Правитель Мельина запрещал себе думать о том, что творится сейчас в его столице. Если Клавдий в точности исполнит порученное ему — тогда шансы еще остаются. Если же проконсул решит геройствовать…
— Сумеете пробиться, Баламут?
— Смеяться изволите, мой Император. Не возвели ещё таких стен, через которые бы мы, гномы, не пробились!
— А если там сплошной камень?
— Подкоп выроем, — не замешкался с ответом предводитель гномов. — Выроем котлован, значит, да эту погань в Разлом и обрушим, чтобы убиралась туда, откуда пришла.
— Хорошо бы, но земля тут неподатливая. Козлоногие знали, где пирамиды ставить!
— Пробьёмся, — повторил Баламут. — Не о том печёшься, мой Император…
— Интересно как, — хмыкнул правитель Мельина. — А о чём же, по-твоему, следует?
Баламут остановился, снизу вверх взглянул в лицо человеку:
— Как вниз пойдём. Как на этом Утонувшем Крабе биться станем. Как обратно домой выберемся.

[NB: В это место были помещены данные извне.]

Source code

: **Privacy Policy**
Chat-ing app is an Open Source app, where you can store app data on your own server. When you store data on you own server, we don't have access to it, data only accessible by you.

— Эк хватил, гноме. — Император покачал головой.
— Да уж хватил, не жалуюсь, повелитель. А только, чтобы Разлом закрыть и тварей евонных навек избыть, — одну пирамидку сковырнуть маловато будет. Пусть даже с зачарованными камешками внутри.
«Он прав, — подумал правитель Мельина. — Только в сказках достаточно бывает убить одного злого волшебника, чтобы всё вновь стало как и прежде, а герои жили бы долго, счастливо и умерли в один день. Пирамида эта, конечно, поважнее других; но, чтобы избыть Разлом навеки, надо идти туда, откуда он протянулся. Мне одному? Или нет? Не знаю. Серебряные Латы — решатся ли? А гномы? Баламут-то, похоже, не дрогнет».
…Серебряные Латы разбили лагерь — на почтительном расстоянии от зловещей пирамиды. Копали рвы, вбивали колья — за брёвнами приходилось отправлять по целой манипуле, пока одни рубили, другие стояли в боевых порядках, с пилумами наготове, словно в любой миг ожидая атаки.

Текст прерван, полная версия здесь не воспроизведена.